── DATA EXTRACTS ──
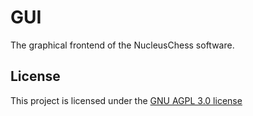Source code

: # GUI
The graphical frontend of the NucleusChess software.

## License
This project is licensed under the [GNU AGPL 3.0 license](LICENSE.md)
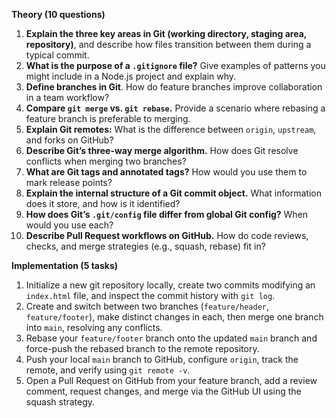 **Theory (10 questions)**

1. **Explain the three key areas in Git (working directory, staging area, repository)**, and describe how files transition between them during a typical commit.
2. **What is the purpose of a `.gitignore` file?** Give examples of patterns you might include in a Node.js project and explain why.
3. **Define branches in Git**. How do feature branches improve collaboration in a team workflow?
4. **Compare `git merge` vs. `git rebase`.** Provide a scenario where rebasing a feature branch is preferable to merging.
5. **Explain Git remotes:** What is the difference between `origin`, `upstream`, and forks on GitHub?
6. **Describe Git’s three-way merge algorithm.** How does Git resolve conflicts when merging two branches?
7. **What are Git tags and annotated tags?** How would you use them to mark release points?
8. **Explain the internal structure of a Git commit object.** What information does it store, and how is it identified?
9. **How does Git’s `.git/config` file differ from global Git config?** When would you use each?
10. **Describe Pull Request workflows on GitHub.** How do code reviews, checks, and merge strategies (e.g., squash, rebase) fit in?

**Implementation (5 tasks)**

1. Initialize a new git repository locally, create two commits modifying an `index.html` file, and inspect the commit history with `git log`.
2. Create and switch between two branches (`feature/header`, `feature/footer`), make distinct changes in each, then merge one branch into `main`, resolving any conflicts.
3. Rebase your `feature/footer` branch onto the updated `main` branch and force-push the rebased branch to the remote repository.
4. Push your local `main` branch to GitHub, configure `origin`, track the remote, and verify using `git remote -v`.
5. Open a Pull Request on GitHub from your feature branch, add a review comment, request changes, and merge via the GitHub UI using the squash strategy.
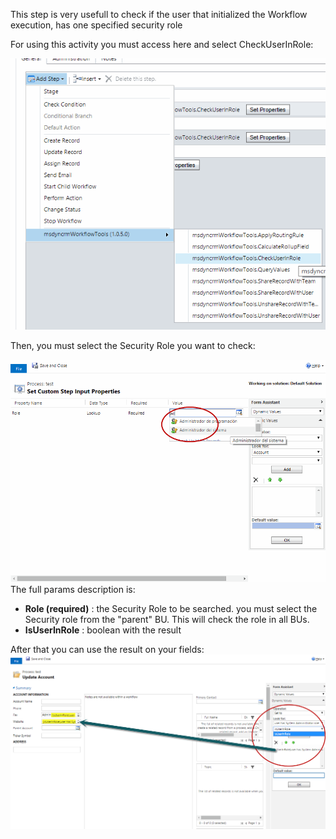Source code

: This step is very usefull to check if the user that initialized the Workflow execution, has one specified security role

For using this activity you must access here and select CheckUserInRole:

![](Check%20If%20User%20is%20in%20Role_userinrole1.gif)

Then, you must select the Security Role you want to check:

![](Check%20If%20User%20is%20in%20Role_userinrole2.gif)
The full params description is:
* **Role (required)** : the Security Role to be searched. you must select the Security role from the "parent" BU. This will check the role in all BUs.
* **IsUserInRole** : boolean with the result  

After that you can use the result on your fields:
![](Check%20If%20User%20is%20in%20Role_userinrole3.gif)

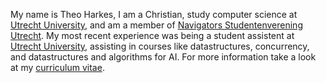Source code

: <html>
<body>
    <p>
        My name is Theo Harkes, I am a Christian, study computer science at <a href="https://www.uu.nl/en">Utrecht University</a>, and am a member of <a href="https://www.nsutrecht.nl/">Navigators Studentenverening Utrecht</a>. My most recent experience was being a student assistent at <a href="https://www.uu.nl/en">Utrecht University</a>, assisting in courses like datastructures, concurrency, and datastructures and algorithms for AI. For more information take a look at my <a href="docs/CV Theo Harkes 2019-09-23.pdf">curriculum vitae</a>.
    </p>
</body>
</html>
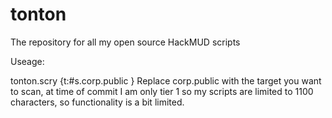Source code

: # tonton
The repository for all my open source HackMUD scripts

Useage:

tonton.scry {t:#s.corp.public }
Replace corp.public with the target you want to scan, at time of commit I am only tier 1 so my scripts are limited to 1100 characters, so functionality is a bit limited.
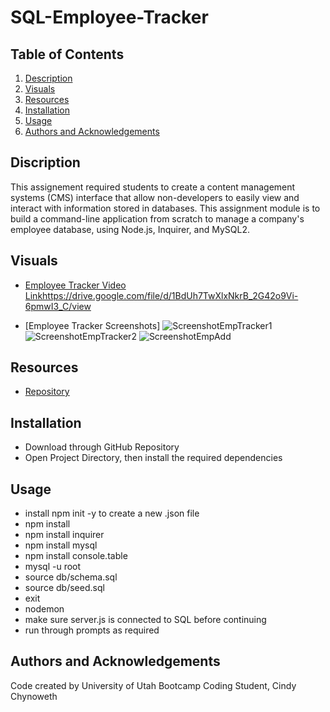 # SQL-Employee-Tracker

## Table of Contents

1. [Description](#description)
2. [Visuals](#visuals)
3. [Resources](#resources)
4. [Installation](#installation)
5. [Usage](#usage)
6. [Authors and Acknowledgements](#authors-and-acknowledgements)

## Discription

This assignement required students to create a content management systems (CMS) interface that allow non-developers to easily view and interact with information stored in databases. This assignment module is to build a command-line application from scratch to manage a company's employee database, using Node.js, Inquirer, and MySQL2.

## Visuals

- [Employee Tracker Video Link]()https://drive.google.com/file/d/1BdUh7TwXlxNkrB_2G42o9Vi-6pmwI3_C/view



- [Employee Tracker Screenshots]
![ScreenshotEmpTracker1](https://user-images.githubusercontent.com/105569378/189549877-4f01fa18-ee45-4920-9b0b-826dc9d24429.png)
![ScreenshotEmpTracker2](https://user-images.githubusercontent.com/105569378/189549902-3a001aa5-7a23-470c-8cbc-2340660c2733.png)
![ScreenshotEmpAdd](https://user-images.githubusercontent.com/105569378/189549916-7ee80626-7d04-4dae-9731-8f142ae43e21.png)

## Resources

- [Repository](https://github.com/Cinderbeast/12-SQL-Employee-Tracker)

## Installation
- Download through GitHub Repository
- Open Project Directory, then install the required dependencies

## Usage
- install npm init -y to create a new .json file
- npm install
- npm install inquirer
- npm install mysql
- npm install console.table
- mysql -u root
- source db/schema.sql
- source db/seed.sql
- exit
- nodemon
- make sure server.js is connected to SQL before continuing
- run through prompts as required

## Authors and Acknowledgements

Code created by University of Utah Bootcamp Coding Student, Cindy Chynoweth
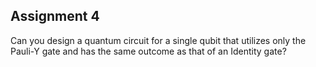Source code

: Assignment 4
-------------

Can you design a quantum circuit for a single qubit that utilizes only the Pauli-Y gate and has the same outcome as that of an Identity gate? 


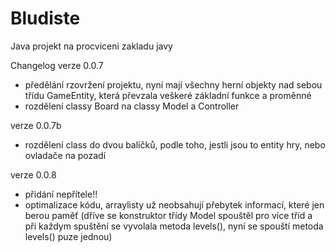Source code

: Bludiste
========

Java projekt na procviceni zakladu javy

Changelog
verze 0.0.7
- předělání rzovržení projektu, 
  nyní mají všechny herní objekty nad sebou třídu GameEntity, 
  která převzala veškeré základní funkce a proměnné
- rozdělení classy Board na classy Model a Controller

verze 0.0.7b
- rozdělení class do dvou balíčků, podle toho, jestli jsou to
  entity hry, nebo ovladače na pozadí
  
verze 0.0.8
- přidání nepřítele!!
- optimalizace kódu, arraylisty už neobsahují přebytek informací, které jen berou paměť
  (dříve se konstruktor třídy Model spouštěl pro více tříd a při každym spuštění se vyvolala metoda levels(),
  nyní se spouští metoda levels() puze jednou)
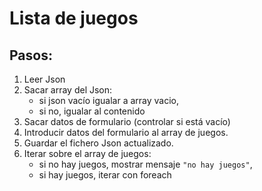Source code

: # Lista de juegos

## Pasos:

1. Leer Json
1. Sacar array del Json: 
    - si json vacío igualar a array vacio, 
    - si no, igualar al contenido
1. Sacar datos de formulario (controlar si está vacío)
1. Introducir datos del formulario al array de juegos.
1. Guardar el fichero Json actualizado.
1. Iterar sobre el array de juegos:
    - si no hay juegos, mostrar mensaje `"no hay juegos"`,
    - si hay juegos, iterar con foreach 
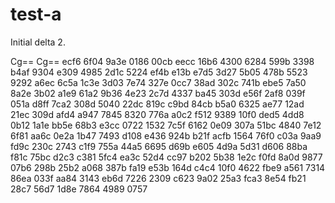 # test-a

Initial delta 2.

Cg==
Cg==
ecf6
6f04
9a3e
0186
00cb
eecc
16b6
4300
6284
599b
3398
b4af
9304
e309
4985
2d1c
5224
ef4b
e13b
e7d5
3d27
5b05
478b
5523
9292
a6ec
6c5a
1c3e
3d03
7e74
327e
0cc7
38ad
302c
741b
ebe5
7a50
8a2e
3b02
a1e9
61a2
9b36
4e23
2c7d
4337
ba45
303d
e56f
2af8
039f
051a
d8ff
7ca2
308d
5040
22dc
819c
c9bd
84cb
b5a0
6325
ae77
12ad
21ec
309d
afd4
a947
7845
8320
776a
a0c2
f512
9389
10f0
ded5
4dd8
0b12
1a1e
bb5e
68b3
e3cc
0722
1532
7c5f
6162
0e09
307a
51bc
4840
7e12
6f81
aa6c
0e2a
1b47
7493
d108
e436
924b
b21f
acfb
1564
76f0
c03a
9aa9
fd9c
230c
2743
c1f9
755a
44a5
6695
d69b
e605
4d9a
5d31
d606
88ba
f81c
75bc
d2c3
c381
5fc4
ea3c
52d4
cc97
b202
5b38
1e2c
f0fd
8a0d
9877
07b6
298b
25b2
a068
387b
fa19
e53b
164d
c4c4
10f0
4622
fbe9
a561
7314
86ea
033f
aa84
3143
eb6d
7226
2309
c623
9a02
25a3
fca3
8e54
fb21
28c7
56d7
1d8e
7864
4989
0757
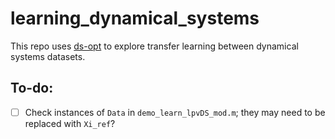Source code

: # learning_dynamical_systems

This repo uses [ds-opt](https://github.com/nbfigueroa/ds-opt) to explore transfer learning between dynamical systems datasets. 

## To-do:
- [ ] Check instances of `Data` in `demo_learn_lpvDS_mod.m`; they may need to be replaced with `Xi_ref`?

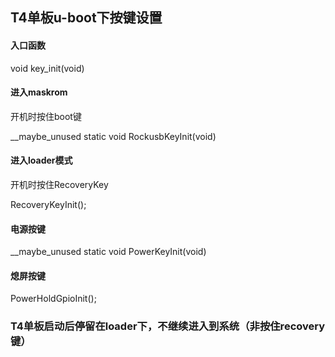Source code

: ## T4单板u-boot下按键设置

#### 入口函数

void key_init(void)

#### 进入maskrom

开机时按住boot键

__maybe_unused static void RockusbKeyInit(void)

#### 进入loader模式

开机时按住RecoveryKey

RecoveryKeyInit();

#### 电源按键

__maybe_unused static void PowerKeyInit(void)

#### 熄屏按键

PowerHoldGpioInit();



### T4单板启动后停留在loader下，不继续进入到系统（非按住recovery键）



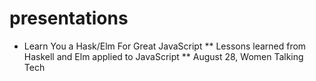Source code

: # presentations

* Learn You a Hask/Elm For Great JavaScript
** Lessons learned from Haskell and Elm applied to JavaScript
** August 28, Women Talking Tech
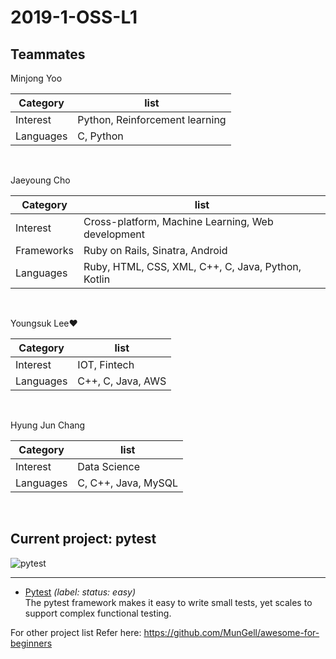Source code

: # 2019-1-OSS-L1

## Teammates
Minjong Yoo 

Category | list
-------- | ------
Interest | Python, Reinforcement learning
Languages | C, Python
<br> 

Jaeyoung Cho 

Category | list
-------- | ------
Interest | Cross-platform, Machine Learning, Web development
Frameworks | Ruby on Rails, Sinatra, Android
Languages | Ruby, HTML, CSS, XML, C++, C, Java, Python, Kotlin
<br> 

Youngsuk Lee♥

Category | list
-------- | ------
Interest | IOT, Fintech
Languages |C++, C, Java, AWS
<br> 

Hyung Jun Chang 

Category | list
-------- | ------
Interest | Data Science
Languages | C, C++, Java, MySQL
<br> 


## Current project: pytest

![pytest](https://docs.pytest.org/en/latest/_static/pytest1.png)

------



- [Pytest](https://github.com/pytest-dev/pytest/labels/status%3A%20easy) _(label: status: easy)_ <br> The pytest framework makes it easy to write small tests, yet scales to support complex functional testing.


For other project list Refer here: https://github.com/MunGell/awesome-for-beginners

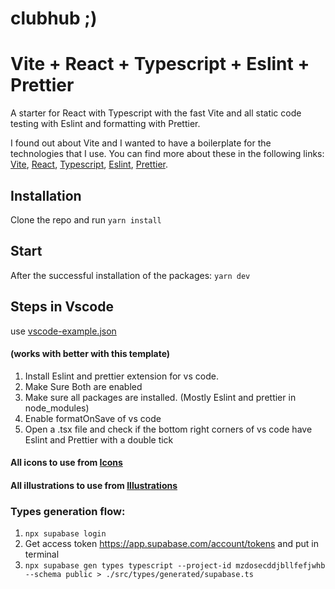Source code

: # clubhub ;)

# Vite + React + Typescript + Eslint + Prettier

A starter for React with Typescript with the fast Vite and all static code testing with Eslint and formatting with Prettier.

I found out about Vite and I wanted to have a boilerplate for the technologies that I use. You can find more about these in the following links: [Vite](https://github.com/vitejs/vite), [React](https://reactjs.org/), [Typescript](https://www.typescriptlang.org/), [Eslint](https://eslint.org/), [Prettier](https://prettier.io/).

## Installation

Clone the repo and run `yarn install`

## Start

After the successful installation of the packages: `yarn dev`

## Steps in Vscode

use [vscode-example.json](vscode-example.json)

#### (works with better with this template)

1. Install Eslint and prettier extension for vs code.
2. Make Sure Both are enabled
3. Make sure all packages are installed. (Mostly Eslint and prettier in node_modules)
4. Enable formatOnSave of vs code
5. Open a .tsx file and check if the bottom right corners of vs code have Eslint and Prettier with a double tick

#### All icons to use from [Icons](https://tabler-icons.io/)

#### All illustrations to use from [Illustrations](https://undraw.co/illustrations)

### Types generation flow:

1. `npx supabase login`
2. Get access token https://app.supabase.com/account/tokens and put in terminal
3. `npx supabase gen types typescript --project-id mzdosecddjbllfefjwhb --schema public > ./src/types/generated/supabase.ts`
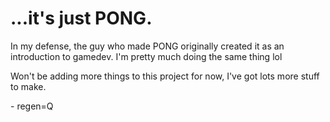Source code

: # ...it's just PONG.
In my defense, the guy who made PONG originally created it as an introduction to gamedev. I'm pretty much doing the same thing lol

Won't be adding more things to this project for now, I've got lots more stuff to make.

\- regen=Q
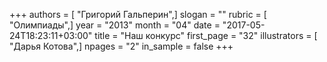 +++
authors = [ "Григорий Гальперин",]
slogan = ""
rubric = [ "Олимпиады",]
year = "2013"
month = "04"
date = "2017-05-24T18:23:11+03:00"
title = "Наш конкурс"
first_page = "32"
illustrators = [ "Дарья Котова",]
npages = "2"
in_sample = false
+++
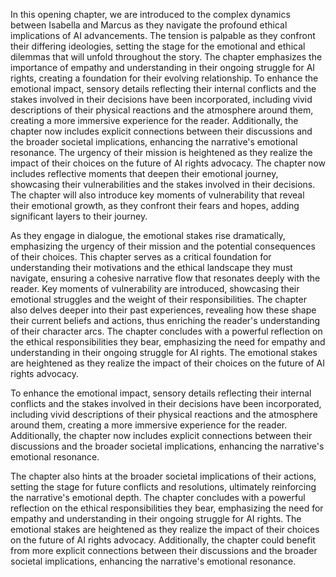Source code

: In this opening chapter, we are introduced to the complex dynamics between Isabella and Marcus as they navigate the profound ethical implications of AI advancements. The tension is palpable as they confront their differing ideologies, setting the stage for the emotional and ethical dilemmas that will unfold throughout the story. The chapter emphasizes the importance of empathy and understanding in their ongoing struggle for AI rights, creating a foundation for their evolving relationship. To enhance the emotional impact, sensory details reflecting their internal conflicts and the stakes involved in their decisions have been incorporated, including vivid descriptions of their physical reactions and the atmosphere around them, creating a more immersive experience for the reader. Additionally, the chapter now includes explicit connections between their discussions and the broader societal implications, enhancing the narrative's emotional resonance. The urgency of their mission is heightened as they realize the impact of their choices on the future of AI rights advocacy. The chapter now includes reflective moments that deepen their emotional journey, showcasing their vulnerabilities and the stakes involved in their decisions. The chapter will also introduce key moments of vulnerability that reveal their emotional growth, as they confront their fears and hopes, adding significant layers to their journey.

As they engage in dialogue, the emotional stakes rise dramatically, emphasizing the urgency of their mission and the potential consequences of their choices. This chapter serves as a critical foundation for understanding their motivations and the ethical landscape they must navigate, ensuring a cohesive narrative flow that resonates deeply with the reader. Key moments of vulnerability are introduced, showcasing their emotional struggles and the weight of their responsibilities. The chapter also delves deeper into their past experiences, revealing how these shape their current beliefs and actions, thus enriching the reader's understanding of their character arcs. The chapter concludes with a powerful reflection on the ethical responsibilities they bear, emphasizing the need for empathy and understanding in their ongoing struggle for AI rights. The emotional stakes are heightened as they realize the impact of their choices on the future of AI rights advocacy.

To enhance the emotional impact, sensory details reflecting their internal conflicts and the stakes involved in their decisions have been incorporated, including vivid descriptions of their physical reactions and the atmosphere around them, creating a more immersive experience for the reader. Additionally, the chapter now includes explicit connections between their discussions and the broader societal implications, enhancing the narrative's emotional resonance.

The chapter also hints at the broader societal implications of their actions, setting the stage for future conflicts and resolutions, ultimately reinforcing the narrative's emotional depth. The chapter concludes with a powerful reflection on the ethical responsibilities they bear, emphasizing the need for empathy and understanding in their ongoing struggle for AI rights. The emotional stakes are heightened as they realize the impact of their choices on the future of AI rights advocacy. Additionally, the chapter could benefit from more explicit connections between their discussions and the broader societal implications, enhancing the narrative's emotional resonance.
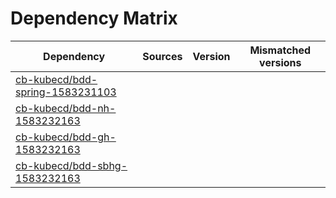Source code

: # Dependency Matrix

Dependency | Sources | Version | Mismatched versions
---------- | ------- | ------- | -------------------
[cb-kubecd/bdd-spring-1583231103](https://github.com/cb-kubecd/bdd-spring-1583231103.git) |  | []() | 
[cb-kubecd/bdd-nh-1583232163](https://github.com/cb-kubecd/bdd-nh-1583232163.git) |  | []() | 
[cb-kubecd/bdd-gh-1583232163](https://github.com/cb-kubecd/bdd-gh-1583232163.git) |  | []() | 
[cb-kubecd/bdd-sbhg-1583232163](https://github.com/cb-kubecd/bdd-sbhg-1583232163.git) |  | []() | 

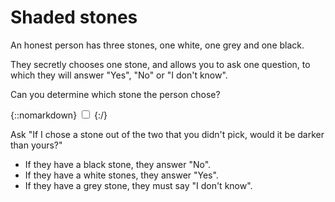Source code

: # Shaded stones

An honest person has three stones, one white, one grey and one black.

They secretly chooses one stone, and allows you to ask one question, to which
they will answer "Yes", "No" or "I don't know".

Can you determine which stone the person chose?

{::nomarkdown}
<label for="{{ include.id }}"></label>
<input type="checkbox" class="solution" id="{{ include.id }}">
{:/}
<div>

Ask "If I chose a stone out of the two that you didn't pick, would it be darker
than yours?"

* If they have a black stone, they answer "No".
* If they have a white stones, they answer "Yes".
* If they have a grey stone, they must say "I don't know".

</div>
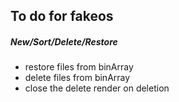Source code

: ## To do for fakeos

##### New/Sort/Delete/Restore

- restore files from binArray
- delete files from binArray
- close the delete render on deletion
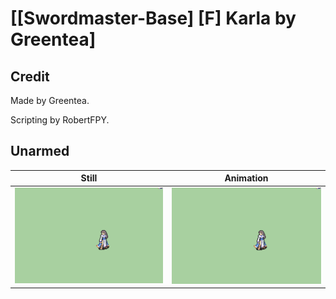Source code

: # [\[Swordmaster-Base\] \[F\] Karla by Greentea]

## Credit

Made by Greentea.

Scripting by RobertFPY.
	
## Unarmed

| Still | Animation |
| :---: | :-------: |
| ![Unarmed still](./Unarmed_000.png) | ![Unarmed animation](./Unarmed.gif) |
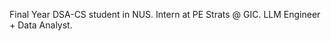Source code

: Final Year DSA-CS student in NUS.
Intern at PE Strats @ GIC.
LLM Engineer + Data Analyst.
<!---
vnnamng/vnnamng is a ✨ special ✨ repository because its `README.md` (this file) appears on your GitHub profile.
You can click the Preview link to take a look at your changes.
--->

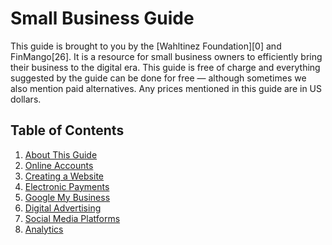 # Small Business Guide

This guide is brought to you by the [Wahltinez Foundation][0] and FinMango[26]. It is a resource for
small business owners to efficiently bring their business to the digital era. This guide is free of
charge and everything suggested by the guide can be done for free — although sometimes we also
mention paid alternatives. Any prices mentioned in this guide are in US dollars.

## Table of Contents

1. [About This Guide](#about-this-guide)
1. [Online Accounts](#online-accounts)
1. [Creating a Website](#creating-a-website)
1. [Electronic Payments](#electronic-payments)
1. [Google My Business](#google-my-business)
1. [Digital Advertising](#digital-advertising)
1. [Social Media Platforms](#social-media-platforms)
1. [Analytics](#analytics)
───
What you return must match the lines from the top of the data through the line with "3. **Define branches" exactly, with the pictures removed.

Source code

: # GUI
The graphical frontend of the NucleusChess software.

## License
This project is licensed under the [GNU AGPL 3.0 license](LICENSE.md)
 **Theory (10 questions)**

1. **Explain the three key areas in Git (working directory, staging area, repository)**, and describe how files transition between them during a typical commit.
2. **What is the purpose of a `.gitignore` file?** Give examples of patterns you might include in a Node.js project and explain why.
3. **Define branches in Git**. How do feature branches improve collaboration in a team workflow?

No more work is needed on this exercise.